[Date Prev][Date Next][Thread Prev][Thread Next][Date Index][Thread Index]
Re: (reiserfs) Re: More on Re: (reiserfs) Reiserfs and ext2fs (was Re: (reiserfs) Sum Benchmarks (these look typical?))
>>>>> "ST" == Stephen C Tweedie <sct@dcs.ed.ac.uk> writes:
ST> Hi,
ST> [CC:ed to linux-mm, who also have a great deal of interest in this
ST> stuff.]
ST> On 24 Jun 1998 09:53:03 -0500, ebiederm+eric@npwt.net (Eric
ST> W. Biederman) said:
ST> However, there's a lot of overlap, so I'd like to look at what we can do
ST> with this for 2.3. In particular, I'd like 2.3's standard file writing
ST> mechanism to work essentially as write-through from the page cache,
>> The current system is write-through. I hope you mean write back.
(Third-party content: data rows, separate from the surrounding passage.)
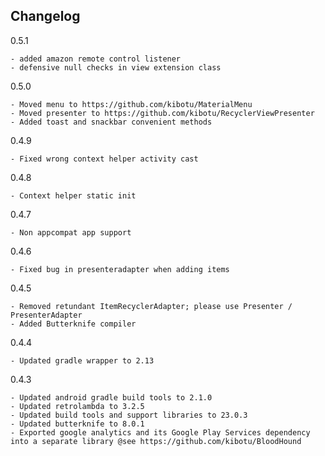 Changelog
---------

0.5.1

    - added amazon remote control listener
    - defensive null checks in view extension class

0.5.0

    - Moved menu to https://github.com/kibotu/MaterialMenu
    - Moved presenter to https://github.com/kibotu/RecyclerViewPresenter
    - Added toast and snackbar convenient methods

0.4.9
    
    - Fixed wrong context helper activity cast
    
0.4.8 
    
    - Context helper static init
    
0.4.7
    
    - Non appcompat app support

0.4.6

    - Fixed bug in presenteradapter when adding items

0.4.5
    
    - Removed retundant ItemRecyclerAdapter; please use Presenter / PresenterAdapter 
    - Added Butterknife compiler

0.4.4
    
    - Updated gradle wrapper to 2.13

0.4.3

    - Updated android gradle build tools to 2.1.0
    - Updated retrolambda to 3.2.5
    - Updated build tools and support libraries to 23.0.3
    - Updated butterknife to 8.0.1
    - Exported google analytics and its Google Play Services dependency into a separate library @see https://github.com/kibotu/BloodHound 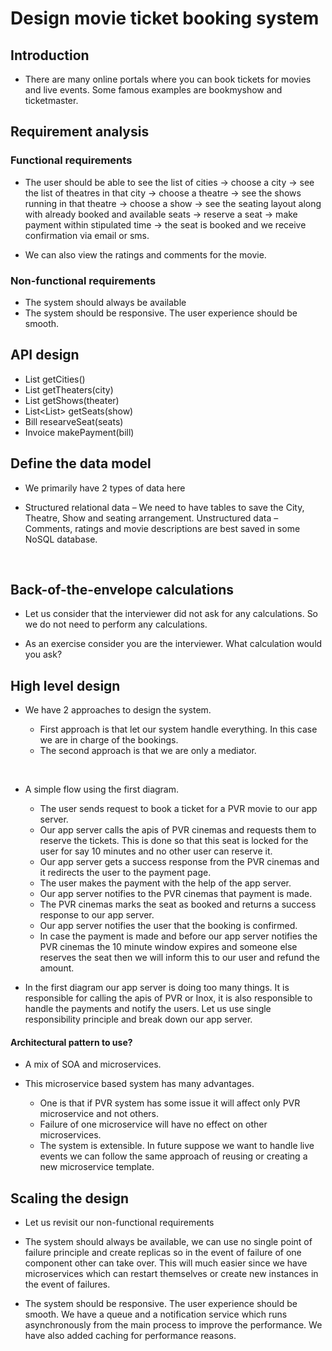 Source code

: # Design movie ticket booking system


## Introduction
* There are many online portals where you can book tickets for movies and live events. Some famous examples are bookmyshow and ticketmaster.

## Requirement analysis
### Functional requirements
* The user should be able to see the list of cities -> choose a city -> see the list of theatres in that city -> choose a theatre -> see the shows running in that theatre -> choose a show -> see the seating layout along with already booked and available seats -> reserve a seat -> make payment within stipulated time -> the seat is booked and we receive confirmation via email or sms.

* We can also view the ratings and comments for the movie.

### Non-functional requirements
* The system should always be available
* The system should be responsive. The user experience should be smooth.

## API design
* List<City> getCities()
* List<Theater> getTheaters(city)
* List<Show> getShows(theater)
* List<List<Seats>> getSeats(show)
* Bill researveSeat(seats)
* Invoice makePayment(bill)

## Define the data model
* We primarily have 2 types of data here

* Structured relational data – We need to have tables to save the City, Theatre, Show and seating arrangement.
Unstructured data – Comments, ratings and movie descriptions are best saved in some NoSQL database.
<br/>

## Back-of-the-envelope calculations
* Let us consider that the interviewer did not ask for any calculations. So we do not need to perform any calculations.

* As an exercise consider you are the interviewer. What calculation would you ask?

## High level design
* We have 2 approaches to design the system.

  * First approach is that let our system handle everything. In this case we are in charge of the bookings.
  * The second approach is that we are only a mediator.
<br/>

* A simple flow using the first diagram.

  * The user sends request to book a ticket for a PVR movie to our app server.
  * Our app server calls the apis of PVR cinemas and requests them to reserve the tickets. This is done so that this seat is locked for the user for say 10 minutes and no other user can reserve it.
  * Our app server gets a success response from the PVR cinemas and it redirects the user to the payment page.
  * The user makes the payment with the help of the app server.
  * Our app server notifies to the PVR cinemas that payment is made.
  * The PVR cinemas marks the seat as booked and returns a success response to our app server.
  * Our app server notifies the user that the booking is confirmed.
  * In case the payment is made and before our app server notifies the PVR cinemas the 10 minute window expires and someone else reserves the seat then we will inform this to our user and refund the amount.

* In the first diagram our app server is doing too many things. It is responsible for calling the apis of PVR or Inox, it is also responsible to handle the payments and notify the users. Let us use single responsibility principle and break down our app server.

#### Architectural pattern to use?

* A mix of SOA and microservices.

* This microservice based system has many advantages.

    * One is that if PVR system has some issue it will affect only PVR microservice and not others.
    * Failure of one microservice will have no effect on other microservices.
    * The system is extensible. In future suppose we want to handle live events we can follow the same approach of reusing or creating a new microservice template.




## Scaling the design
* Let us revisit our non-functional requirements

* The system should always be available, we can use no single point of failure principle and create replicas so in the event of failure of one component other can take over. This will much easier since we have microservices which can restart themselves or create new instances in the event of failures.
* The system should be responsive. The user experience should be smooth. We have a queue and a notification service which runs asynchronously from the main process to improve the performance. We have also added caching for performance reasons.
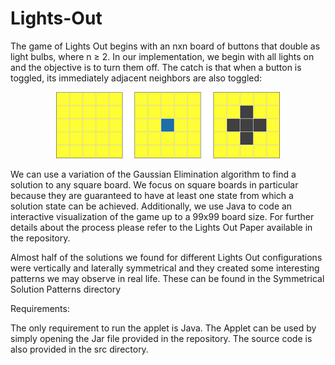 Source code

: # Lights-Out
The game of Lights Out begins with an nxn board of buttons that double as light bulbs, where n ≥ 2.  In our implementation, we begin with all lights on and the objective is to turn them off. The catch is that when a button is toggled, its immediately adjacent neighbors are also toggled:

<p align="center">
  <img src="assets/LightsOutExplaination.png" alt="Lights Out Explaination"/>
</p>

We can use a variation of the Gaussian Elimination algorithm to find a solution to any square board. We focus on square boards in particular because they are guaranteed to have at least one state from which a solution state can be achieved. Additionally, we use Java to code an interactive visualization of the game up to a 99x99 board size. 
For further details about the process please refer to the Lights Out Paper available in the repository.

Almost half of the solutions we found for different Lights Out configurations were vertically and laterally symmetrical and they created some interesting patterns we may observe in real life. 
These can be found in the Symmetrical Solution Patterns directory

Requirements:

The only requirement to run the applet is Java. The Applet can be used by simply opening the Jar file provided in the repository. 
The source code is also provided in the src directory.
ST> The current system is write-through from the buffer cache. The data
ST> is copied into the page cache only if there is already a page mapping
ST> that data. That is really ugly, using the buffer cache both as an IO
ST> buffer and as a data cache. THAT is what we need to fix.
You're right. But if you implement the appropriate routines so you
can use generic_file_write we do a proper write through the page
cache now.
ST> The ideal solution IMHO would be something which does write-through
ST> from the page cache to the buffer cache and write-back from the buffer
ST> cache to disk; in other words, when you write to a page, buffers are
ST> generated to map that dirty data (without copying) there and then.
ST> The IO is then left to the buffer cache, as currently happens, but the
ST> buffer is deleted after IO (just like other temporary buffer_heads
ST> behave right now). That leaves the IO buffering to the buffer cache
ST> and the caching to the page cache, which is the distinction that the
ST> the current scheme approaches but does not quite achieve.
Unless I have missed something write-back from the page cache is
important, because then when you delete a file you haven't written yet
you can completely avoid I/O. For short lived files this should be a
performance win.
Coping the few pages that are actively engaged in being written into
the buffer cache may not be a bad idea, as it removes the lock from
the page cache page much sooner, and frees if for use again.
>> This functionality is essentially what is implemented with brw_page,
>> and I have written the generic_page_write that does essentially
>> this. There is no data copying however. The fun angle is mapped
>> pages need to be unmapped (or at least read only mapped) for a write
>> to be successful.
ST> Indeed; however, it might be a reasonable compromise to do a copy out
ST> from the page cache to the buffer cache in this situation (we already
ST> have a copy in there, so this would not hurt performance relative to
ST> the current system).
Agreed. But it takes more work to write.
ST> Doing COW at the page cache level is something we can implement later;
ST> there are other reasons for it to be desirable anyway. For example,
ST> it lets you convert all read(2) and write(2) requests on whole pages
ST> into mmap()s, transparently, giving automatic zero-copy IO to user
ST> space.
Sounds neat but I wasn't advocating it, in this context.
>> I should have a working patch this weekend (the code compiles now, I
>> just need to make sure it works) and we can discuss it more when that
>> has been released.
ST> Excellent. I look forward to seeing it.
I need to clean the patch up a bit (I built it on top of a patched
kernel, but I have it working right now!). I have successfully
performaned two simultaneous kernel compiles which is a pretty good
test for races ;).
Hopefully I'll have a little time this weekend, to make a good patch,
otherwise I'll just release my mess.
Eric